+++ Entries shown
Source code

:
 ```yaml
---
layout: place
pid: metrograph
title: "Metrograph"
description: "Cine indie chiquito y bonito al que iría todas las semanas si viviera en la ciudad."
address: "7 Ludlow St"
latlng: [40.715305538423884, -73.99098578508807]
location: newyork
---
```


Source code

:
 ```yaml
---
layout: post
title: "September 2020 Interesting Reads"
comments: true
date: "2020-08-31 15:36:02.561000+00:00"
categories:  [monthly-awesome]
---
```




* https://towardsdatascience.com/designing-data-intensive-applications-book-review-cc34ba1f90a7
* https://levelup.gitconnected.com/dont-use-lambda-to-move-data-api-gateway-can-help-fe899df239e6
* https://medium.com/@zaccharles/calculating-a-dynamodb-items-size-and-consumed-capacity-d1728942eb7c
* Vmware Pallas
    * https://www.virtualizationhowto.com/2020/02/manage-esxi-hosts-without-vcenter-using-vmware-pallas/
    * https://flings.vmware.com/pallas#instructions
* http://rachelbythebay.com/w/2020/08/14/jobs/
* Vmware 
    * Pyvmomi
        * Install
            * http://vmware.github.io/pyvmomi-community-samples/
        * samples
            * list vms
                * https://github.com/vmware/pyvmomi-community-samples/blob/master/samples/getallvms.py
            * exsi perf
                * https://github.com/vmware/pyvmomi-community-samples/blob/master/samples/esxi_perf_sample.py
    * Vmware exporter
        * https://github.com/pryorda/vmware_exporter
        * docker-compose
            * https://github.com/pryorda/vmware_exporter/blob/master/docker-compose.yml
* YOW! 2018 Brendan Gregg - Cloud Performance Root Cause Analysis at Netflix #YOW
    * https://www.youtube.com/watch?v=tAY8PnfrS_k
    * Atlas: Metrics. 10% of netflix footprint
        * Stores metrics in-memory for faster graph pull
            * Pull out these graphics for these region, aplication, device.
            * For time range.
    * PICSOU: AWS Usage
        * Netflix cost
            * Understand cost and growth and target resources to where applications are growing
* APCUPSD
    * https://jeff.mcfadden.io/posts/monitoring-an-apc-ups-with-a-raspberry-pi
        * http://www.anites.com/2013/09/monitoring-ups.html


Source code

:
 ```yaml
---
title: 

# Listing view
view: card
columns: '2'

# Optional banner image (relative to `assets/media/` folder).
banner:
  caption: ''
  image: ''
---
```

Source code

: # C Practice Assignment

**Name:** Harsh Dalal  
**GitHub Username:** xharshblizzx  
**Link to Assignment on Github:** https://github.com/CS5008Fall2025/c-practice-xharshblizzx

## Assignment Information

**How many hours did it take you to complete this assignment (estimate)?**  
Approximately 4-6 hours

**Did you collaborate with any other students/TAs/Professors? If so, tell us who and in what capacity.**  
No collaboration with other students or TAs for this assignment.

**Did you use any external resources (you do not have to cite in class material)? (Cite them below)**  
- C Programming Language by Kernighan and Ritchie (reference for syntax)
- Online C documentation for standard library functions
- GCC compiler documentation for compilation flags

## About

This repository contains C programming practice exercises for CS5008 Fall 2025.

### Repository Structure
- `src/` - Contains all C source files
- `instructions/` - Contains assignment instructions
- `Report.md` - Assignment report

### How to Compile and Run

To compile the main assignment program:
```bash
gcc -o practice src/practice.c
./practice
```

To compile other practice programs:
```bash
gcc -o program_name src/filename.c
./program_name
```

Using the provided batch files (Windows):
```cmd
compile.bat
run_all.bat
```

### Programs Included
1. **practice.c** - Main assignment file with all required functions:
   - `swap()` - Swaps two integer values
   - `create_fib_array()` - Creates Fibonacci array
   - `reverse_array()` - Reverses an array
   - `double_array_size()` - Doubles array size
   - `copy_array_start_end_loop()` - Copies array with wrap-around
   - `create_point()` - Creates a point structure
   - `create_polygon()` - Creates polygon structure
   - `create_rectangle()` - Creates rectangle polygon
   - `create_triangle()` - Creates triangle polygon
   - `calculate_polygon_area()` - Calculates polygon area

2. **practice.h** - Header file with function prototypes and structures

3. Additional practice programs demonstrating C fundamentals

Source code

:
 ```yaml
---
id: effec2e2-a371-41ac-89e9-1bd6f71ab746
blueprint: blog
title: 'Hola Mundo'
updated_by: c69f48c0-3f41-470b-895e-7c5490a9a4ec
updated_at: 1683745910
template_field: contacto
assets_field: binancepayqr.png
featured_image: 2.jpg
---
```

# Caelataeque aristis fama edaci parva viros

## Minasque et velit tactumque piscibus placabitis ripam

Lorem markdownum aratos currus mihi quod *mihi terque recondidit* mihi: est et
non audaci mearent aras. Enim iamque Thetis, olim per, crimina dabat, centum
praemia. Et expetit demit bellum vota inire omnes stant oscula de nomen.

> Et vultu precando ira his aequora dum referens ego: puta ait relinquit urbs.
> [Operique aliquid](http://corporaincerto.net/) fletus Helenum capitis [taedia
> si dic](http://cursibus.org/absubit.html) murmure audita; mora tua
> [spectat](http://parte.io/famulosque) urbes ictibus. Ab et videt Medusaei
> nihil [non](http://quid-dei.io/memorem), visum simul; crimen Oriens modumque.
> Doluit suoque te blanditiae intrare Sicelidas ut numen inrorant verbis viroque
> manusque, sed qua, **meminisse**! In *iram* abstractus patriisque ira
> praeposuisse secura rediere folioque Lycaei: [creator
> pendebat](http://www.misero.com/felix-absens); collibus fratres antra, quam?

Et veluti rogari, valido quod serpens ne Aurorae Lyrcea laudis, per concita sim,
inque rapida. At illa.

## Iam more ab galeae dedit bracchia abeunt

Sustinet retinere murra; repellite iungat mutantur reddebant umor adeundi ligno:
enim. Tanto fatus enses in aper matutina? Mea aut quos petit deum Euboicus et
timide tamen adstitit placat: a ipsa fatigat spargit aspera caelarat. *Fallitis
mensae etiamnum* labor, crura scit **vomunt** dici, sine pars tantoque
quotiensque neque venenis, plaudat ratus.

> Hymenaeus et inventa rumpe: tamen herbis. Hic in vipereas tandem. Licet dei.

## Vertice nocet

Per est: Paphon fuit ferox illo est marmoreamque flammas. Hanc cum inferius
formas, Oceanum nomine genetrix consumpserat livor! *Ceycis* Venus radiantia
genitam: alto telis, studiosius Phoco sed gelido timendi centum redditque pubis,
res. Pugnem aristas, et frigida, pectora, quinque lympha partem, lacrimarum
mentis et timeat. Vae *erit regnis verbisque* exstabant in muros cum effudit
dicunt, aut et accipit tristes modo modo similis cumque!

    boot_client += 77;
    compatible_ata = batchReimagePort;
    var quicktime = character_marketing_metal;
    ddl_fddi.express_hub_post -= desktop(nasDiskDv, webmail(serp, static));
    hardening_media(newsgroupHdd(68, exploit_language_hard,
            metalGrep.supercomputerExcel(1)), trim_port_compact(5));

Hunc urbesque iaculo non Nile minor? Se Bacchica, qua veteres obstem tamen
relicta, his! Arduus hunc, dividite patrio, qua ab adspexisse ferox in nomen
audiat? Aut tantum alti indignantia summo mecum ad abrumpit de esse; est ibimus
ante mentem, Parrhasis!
++++++
= What to produce =
For the records above, tally the lines holding the word "capacity". Answer with the number only.

= Written solution =
2